▶ [ACTIVITY] Extract every line from the records below that contains the word "cycles".

Plain-text document sources
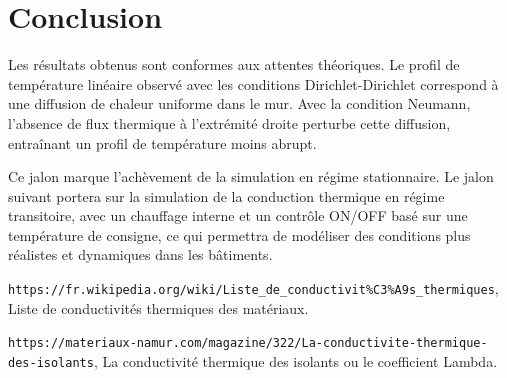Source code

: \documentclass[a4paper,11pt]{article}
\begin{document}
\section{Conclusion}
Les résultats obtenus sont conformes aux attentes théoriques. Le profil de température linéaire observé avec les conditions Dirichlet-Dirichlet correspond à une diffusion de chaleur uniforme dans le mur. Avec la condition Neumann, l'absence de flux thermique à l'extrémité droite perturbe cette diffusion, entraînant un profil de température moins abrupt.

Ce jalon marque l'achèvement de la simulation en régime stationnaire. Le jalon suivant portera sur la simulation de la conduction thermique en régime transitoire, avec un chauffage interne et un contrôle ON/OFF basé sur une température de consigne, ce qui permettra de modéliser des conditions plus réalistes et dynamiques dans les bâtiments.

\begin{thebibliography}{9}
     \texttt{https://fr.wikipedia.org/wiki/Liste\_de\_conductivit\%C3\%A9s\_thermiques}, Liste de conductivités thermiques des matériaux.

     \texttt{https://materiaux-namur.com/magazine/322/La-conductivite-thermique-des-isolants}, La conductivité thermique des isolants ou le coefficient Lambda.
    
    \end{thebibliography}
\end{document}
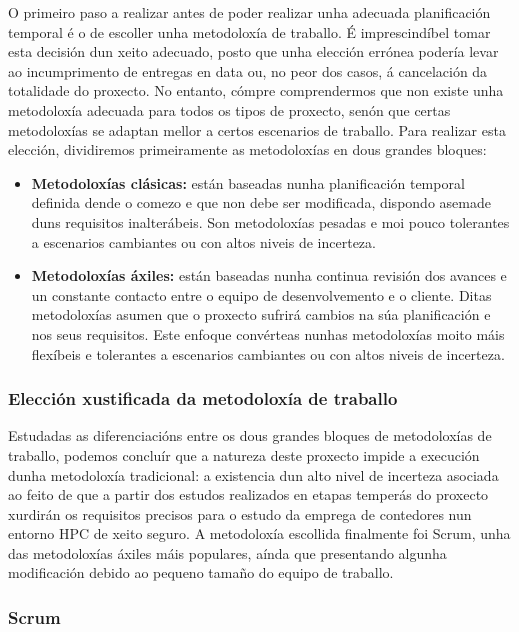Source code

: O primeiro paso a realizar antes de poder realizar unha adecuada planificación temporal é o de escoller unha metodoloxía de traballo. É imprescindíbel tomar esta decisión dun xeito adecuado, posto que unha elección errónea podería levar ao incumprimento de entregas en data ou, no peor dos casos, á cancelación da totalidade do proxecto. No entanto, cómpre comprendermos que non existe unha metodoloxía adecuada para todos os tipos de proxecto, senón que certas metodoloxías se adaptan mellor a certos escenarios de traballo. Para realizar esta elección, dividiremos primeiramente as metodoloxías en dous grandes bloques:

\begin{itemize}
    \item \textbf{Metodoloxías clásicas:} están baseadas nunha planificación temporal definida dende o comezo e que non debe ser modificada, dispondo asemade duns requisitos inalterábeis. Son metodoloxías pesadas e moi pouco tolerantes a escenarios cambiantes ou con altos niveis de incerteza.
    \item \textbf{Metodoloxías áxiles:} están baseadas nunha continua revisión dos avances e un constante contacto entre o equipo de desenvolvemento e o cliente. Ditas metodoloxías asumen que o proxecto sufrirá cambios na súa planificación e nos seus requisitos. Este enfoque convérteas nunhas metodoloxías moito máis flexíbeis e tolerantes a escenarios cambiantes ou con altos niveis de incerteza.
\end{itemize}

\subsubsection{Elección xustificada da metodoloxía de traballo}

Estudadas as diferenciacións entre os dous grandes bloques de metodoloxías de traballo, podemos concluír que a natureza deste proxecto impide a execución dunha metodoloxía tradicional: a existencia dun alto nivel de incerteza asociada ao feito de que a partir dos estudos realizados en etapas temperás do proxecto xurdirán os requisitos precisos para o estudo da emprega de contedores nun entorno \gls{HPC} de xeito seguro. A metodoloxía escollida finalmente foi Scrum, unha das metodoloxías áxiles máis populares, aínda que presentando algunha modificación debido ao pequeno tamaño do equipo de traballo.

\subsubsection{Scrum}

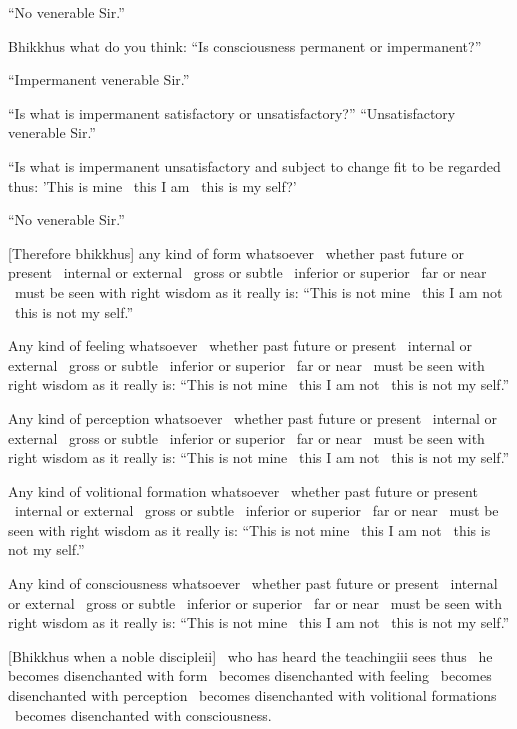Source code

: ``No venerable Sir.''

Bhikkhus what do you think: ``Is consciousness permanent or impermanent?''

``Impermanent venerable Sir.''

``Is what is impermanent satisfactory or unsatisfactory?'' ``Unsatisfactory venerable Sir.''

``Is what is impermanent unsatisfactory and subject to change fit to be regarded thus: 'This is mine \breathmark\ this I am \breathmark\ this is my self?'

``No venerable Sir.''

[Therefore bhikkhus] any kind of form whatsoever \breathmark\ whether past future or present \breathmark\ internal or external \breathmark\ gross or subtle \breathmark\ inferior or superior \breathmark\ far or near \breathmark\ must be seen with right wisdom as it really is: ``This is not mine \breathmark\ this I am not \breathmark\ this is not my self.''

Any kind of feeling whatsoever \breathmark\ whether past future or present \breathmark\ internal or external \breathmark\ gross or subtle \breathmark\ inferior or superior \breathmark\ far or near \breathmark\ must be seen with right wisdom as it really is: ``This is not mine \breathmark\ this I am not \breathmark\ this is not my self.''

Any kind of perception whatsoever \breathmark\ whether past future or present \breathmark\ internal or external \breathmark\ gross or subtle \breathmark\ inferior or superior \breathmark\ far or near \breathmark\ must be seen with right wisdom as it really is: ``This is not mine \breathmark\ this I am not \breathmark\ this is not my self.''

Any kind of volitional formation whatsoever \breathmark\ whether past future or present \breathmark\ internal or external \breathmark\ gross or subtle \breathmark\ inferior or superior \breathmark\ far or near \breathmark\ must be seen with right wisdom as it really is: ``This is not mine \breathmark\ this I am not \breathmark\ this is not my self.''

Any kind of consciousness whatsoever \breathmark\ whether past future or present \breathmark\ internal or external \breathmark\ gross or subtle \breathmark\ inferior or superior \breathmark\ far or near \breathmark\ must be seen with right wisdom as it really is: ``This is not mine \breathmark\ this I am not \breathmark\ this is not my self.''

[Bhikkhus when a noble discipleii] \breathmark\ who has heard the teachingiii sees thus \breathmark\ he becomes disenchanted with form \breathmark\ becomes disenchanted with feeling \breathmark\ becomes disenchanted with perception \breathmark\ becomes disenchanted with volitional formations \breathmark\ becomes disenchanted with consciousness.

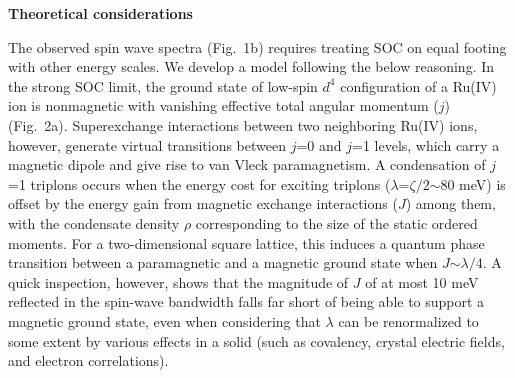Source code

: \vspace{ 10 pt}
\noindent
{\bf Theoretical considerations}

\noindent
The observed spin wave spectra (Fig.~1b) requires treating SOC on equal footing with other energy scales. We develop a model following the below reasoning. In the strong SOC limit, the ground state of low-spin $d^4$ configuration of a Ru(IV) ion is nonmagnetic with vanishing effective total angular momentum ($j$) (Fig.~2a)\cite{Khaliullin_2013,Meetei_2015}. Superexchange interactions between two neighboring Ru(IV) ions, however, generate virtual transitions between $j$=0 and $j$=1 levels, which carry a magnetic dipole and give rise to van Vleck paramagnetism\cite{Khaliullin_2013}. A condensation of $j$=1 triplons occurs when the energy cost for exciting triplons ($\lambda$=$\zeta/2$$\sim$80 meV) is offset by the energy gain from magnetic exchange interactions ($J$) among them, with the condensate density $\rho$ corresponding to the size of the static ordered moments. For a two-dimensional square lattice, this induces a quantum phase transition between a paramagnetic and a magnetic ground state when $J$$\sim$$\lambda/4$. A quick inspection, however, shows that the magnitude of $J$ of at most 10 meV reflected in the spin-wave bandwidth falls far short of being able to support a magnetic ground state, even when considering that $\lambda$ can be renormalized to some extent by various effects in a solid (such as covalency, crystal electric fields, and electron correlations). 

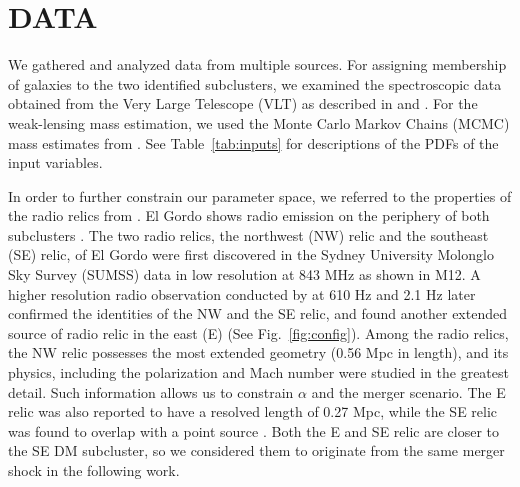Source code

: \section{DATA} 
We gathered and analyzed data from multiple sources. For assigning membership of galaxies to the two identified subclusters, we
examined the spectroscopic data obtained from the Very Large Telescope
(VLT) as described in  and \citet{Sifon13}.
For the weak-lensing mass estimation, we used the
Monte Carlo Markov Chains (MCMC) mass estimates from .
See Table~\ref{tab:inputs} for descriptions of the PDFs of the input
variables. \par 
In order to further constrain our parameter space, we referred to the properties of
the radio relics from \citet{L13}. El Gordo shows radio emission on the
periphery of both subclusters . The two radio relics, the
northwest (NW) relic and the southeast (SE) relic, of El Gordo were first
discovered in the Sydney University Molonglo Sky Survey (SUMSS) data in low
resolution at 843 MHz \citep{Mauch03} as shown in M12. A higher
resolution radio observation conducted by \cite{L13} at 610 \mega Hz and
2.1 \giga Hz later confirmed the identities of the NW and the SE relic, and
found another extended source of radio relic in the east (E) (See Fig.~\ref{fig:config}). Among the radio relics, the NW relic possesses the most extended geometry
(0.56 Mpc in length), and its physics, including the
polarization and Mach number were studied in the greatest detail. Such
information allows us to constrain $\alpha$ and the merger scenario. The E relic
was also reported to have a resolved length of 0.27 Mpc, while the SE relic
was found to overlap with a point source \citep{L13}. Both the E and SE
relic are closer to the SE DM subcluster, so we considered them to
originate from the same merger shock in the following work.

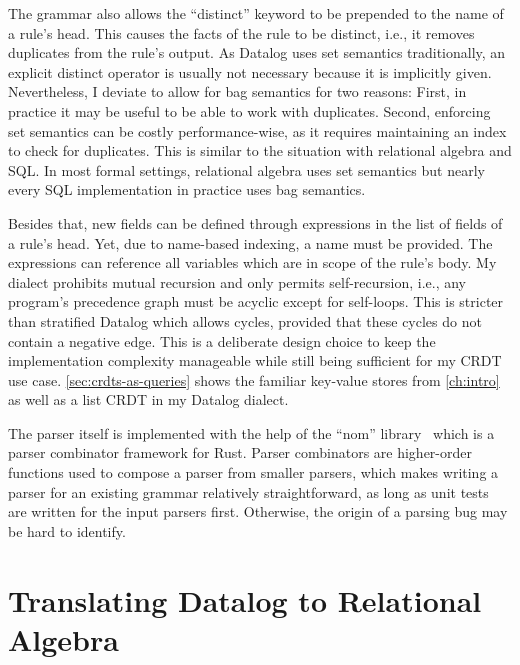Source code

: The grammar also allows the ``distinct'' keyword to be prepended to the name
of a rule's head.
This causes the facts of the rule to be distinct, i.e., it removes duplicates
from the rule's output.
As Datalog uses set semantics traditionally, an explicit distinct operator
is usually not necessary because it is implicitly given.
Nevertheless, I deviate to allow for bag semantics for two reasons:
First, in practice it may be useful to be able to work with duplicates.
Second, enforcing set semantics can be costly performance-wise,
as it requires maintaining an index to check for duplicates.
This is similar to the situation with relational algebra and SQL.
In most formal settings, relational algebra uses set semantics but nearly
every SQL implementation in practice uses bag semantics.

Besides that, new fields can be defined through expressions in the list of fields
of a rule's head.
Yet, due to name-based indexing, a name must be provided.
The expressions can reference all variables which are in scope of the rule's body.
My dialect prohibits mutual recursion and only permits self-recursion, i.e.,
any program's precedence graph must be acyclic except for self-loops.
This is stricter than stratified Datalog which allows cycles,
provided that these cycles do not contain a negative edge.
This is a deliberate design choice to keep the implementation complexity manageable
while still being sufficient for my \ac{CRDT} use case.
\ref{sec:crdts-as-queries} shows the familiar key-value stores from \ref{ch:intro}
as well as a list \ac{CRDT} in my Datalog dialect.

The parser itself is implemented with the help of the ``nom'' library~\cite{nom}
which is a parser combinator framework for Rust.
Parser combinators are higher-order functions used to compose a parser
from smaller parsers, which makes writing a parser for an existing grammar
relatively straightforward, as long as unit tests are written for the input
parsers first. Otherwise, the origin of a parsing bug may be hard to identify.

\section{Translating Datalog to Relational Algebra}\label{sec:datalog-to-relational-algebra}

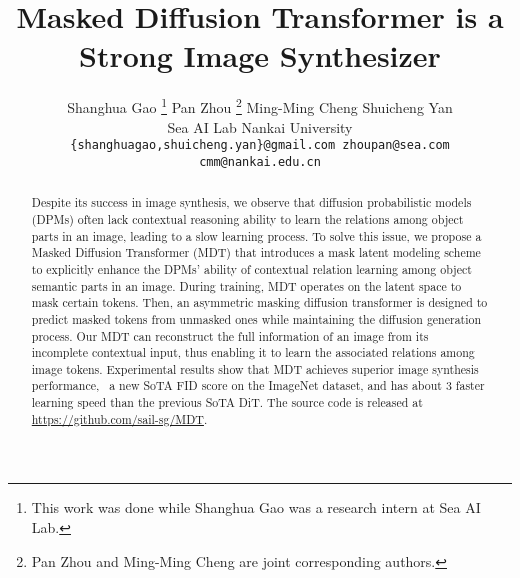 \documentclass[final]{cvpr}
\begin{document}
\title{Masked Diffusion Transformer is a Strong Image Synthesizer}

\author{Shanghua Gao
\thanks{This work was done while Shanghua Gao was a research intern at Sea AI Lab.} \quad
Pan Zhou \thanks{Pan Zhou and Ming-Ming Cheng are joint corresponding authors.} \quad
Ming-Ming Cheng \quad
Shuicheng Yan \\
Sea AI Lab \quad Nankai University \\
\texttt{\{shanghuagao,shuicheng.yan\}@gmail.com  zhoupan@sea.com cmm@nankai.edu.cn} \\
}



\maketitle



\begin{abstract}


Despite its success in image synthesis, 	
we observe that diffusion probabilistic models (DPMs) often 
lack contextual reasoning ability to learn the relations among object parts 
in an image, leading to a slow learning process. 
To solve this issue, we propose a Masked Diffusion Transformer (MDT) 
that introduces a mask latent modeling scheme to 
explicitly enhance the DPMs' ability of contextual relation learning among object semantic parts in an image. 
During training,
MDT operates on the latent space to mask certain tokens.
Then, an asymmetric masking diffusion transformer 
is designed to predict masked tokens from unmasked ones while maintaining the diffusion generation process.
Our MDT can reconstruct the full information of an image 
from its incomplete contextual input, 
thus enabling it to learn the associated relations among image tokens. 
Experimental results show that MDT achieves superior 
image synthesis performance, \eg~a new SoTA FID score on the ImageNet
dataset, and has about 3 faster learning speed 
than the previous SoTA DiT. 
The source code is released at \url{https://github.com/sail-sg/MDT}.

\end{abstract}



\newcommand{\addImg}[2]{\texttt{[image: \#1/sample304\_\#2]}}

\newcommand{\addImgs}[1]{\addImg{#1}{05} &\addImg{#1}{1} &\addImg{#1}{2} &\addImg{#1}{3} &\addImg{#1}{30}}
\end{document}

▶ [ANSWER BOX]
This is stricter than stratified Datalog which allows cycles,
provided that these cycles do not contain a negative edge.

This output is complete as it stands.